[Stored entries]
== Segment start ==
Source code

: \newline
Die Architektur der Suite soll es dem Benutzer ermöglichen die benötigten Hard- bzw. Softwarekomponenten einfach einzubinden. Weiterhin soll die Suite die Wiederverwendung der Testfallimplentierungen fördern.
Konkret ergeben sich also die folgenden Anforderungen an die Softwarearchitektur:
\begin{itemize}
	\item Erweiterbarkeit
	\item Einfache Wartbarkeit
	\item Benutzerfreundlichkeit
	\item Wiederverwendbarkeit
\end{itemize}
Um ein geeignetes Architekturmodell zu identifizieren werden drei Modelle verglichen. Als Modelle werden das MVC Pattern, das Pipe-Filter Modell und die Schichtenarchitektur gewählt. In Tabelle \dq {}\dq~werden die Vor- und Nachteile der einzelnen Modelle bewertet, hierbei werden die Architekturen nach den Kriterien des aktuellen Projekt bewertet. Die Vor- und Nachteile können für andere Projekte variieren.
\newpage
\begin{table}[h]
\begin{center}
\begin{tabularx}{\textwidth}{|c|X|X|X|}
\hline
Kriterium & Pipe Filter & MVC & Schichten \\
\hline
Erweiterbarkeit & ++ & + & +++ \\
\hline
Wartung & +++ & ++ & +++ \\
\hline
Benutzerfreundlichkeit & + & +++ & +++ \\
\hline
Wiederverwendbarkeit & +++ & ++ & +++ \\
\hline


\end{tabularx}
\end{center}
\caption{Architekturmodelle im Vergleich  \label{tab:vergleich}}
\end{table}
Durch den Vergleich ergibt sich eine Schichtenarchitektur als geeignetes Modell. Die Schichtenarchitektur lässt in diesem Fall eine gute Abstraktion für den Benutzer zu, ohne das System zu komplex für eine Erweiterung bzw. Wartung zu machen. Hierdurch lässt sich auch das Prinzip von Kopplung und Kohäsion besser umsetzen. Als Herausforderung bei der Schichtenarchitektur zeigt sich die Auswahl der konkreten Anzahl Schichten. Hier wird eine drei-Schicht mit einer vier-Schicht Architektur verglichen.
== Segment end ==
__WHAT IS NEEDED__. Scan the records above for lines with the word "Benutzerfreundlichkeit", then say how many there are, giving the number alone.

__SOLUTION FOR THIS PROBLEM__. 2